▶ **Dataset entries**:
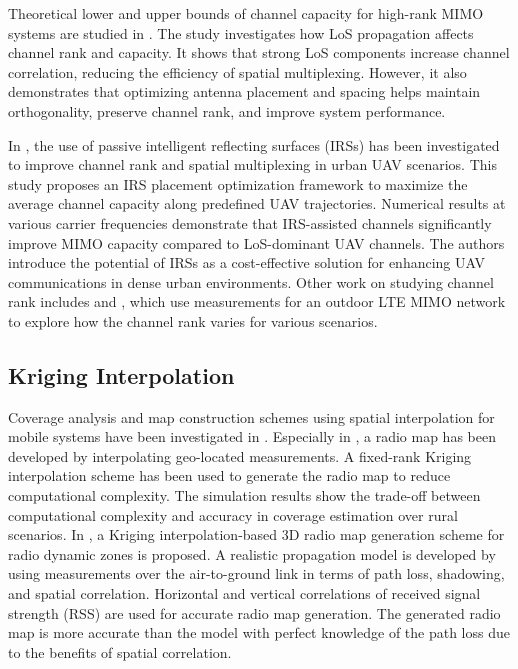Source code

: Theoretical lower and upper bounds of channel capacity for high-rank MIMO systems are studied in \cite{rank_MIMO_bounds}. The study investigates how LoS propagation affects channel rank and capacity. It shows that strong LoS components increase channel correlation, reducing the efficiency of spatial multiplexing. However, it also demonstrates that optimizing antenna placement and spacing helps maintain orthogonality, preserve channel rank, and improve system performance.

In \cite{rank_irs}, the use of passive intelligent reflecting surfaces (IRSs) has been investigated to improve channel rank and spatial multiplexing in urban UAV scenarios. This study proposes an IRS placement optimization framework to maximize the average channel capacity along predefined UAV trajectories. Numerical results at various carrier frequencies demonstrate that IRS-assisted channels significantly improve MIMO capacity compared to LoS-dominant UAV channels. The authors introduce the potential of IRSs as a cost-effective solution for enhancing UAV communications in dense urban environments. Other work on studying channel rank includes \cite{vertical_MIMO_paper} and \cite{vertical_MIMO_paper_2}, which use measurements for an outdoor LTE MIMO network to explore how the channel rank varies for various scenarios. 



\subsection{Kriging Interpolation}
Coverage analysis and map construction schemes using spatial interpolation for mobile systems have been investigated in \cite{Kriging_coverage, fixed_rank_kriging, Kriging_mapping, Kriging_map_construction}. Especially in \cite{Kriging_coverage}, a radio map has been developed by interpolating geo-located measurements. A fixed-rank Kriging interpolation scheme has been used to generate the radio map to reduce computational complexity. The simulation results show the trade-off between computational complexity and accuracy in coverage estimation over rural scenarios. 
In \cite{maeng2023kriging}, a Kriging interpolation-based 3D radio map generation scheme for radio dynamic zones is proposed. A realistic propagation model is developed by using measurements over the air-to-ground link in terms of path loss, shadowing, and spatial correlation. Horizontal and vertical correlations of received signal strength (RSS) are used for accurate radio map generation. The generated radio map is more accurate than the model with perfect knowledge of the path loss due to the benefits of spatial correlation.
--
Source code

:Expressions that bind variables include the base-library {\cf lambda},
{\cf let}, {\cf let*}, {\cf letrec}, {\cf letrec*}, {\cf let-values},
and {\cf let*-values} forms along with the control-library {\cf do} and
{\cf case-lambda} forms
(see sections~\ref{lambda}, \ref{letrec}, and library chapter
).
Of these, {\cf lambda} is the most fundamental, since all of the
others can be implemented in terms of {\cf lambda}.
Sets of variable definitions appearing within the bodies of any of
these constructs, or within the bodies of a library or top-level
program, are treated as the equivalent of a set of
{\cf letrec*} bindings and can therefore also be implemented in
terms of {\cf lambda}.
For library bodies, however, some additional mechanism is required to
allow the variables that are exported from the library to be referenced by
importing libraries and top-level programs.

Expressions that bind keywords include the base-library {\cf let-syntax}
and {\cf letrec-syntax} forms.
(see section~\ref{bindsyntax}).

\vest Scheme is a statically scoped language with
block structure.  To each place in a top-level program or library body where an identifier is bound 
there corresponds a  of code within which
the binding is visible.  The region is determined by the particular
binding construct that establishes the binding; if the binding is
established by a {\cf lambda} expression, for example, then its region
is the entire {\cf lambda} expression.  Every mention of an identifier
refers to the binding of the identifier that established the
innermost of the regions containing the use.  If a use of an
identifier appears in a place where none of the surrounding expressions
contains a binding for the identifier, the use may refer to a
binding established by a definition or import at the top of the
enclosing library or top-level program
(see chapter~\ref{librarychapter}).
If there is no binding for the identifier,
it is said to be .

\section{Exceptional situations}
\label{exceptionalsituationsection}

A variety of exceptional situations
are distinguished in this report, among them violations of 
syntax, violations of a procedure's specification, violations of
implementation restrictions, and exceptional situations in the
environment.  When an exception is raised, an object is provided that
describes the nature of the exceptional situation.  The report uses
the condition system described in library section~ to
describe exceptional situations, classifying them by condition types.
==
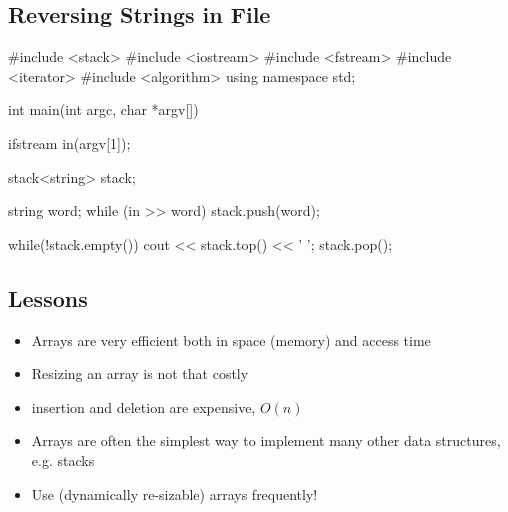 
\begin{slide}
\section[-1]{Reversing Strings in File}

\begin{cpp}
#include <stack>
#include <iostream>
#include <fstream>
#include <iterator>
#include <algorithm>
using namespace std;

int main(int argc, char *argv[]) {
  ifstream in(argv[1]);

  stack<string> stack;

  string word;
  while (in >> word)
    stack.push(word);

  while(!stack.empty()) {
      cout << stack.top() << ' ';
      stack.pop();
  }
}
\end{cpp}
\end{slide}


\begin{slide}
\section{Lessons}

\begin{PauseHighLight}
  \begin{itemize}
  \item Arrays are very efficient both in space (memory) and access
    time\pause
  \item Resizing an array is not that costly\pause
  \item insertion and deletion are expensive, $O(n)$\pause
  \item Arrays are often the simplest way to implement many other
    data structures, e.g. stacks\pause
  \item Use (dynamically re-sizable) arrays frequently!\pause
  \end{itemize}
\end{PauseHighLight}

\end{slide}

▶ **WHAT TO DO**:
Reproduce the lines above, beginning at the line with "For library bodies, however, some" and stopping after the line with "scoped language with", exactly as they are.

▶ **SOLUTION FOR THIS EXERCISE**:
For library bodies, however, some additional mechanism is required to
allow the variables that are exported from the library to be referenced by
importing libraries and top-level programs.

Expressions that bind keywords include the base-library {\cf let-syntax}
and {\cf letrec-syntax} forms.
(see section~\ref{bindsyntax}).

\vest Scheme is a statically scoped language with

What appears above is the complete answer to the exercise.